As with Nineteen Eighty-Four, it is difficult to draw this conclusion without metaphorically entering the mind of Alex Jones who spins information like magnets on a fridge door to make words create the sense he wants them to.
There is an historical literary rivalry between the 1931 novel Brave New World by Huxley (pub 1932) and the 1948 novel Nineteen Eighty-Four by Orwell (pub 1949). But it is clear as the year 1984 vanishes from our rear view mirror, that the real near future is an horrific fusion of both nightmare visions. Huxley wrote to Orwell of his novel:
'Within the next generation I believe that the world's leaders will discover that infant conditioning and narco-hypnosis are more efficient, as instruments of government, than clubs and prisons, and that the lust for power can be just as completely satisfied by suggesting people into loving their servitude as by flogging them and kicking them into obedience.'
Does comparing the tools of obedience, clubs and prisons, to passive servility suggest that Huxley was in favour of totalitarian power? Or is he agreeing with Orwell about the inevitable outcome - and that technology and science will be the tools of totalitarian control?

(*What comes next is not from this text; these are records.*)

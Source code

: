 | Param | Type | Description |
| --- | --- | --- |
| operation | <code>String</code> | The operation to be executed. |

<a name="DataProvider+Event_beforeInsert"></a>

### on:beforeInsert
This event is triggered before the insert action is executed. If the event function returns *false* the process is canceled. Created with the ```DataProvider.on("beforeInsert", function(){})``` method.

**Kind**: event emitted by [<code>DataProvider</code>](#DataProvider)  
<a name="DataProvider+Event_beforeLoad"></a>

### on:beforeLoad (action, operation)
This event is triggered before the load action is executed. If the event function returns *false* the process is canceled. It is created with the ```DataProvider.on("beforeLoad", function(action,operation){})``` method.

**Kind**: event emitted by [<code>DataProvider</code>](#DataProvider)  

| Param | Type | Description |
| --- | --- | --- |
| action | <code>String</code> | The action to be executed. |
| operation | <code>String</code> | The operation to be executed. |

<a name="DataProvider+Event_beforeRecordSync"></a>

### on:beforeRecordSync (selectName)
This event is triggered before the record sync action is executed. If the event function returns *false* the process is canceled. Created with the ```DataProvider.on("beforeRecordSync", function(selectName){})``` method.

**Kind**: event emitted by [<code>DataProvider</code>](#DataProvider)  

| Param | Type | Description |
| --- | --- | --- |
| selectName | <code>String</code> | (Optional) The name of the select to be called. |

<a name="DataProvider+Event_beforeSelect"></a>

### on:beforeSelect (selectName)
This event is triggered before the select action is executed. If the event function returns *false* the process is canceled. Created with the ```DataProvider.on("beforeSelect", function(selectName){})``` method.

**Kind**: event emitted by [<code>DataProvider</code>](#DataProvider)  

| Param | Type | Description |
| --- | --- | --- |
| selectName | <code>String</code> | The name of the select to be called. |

Like Orwell, he presents the reader with something of a choice - or perhaps dilemma. Which side of the security fence would one want to be born? His parable is as much an investigation into the concept of the noble savage as it is the pseudo-utopian pain-free world of in vitro reproduction and preconditioning. I have not discussed Brave New World with anybody who has expressed a desire to find themselves in the antiseptic world of hatcheries and conditioning centres. And if any doubt persists, the final words of the novel out to make it clear that the central character, John, finding himself in this brave new world, chooses death.
Just as Bill Hicks said of the Judas Priest trial where two fans had committed suicide, what band wants their fans dead? What proponent of a brave new world would have the central character commit suicide in the last sentence rather than live in the nightmare world.

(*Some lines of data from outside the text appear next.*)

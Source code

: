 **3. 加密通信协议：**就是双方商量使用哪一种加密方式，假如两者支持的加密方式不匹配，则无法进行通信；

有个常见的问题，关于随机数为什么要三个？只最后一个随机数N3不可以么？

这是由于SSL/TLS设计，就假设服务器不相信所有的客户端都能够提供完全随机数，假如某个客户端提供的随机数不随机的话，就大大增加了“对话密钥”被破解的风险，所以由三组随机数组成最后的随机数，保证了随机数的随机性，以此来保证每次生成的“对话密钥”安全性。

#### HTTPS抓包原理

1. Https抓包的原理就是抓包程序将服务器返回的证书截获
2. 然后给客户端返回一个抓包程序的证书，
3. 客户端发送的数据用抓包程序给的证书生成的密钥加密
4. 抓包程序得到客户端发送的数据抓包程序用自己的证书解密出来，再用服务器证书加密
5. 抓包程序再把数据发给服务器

For many years I have recommended that people read one of Huxley's lesser known works, from decades later. Almost without exception, whenever I mention it, people interrupt before I have reached the end of the title. And I am certain that even if Alex Jones has heard of it, he has not read it.

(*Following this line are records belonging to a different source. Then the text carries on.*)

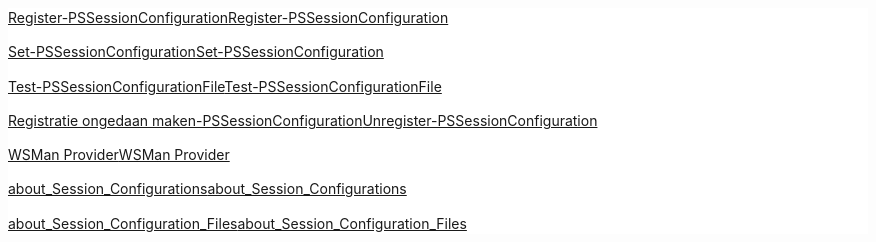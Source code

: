[<span data-ttu-id="a7f22-191">Register-PSSessionConfiguration</span><span class="sxs-lookup"><span data-stu-id="a7f22-191">Register-PSSessionConfiguration</span></span>](Register-PSSessionConfiguration.md)

[<span data-ttu-id="a7f22-192">Set-PSSessionConfiguration</span><span class="sxs-lookup"><span data-stu-id="a7f22-192">Set-PSSessionConfiguration</span></span>](Set-PSSessionConfiguration.md)

[<span data-ttu-id="a7f22-193">Test-PSSessionConfigurationFile</span><span class="sxs-lookup"><span data-stu-id="a7f22-193">Test-PSSessionConfigurationFile</span></span>](Test-PSSessionConfigurationFile.md)

[<span data-ttu-id="a7f22-194">Registratie ongedaan maken-PSSessionConfiguration</span><span class="sxs-lookup"><span data-stu-id="a7f22-194">Unregister-PSSessionConfiguration</span></span>](Unregister-PSSessionConfiguration.md)

[<span data-ttu-id="a7f22-195">WSMan Provider</span><span class="sxs-lookup"><span data-stu-id="a7f22-195">WSMan Provider</span></span>](../microsoft.wsman.management/about/about_WSMan_Provider.md)

[<span data-ttu-id="a7f22-196">about_Session_Configurations</span><span class="sxs-lookup"><span data-stu-id="a7f22-196">about_Session_Configurations</span></span>](About/about_Session_Configurations.md)

[<span data-ttu-id="a7f22-197">about_Session_Configuration_Files</span><span class="sxs-lookup"><span data-stu-id="a7f22-197">about_Session_Configuration_Files</span></span>](About/about_Session_Configuration_Files.md)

In 1959, Huxley wrote a reflective series of essays on Brave New World called 'Brave New World Revisited' in which he stated that Brave New World was a 'reasonable guess' at how the world may proceed and that it had done so much faster than he thought. The last chapter of the book proposes actions which could be taken to prevent the totalitarianism which was portrayed in the novel.
Huxley's last novel, Island, was presented as an antidote to the dystopia of Brave New World. Of it Huxley wrote the following:
If I were now to rewrite the book, I would offer the Savage a third alternative. Between the Utopian and primitive horns of his dilemma would lie the possibility of sanity... In this community economics would be decentralist and Henry-Georgian, politics Kropotkinesque co-operative. Science and technology would be used as though, like the Sabbath, they had been made for man, not (as at present and still more so in the Brave New World) as though man were to be adapted and enslaved to them. Religion would be the conscious and intelligent pursuit of man's Final End, the unitive knowledge of immanent Tao or Logos, the transcendent Godhead or Brahman. And the prevailing philosophy of life would be a kind of Higher Utilitarianism, in which the Greatest Happiness principle would be secondary to the Final End principle – the first question to be asked and answered in every contingency of life being: "How will this thought or action contribute to, or interfere with, the achievement, by me and the greatest possible number of other individuals, of man's Final End?"
Of course, this will not be good enough for Alex Jones. He will cite that Huxley's brother, Julian, was a eugenicist and a proponent of Charles Darwin. Though one ought not be hanged for the crimes of one's brother, perhaps here lies a clue to Jones' antagonism. Evolution and its contradiction to Old Testament dogma.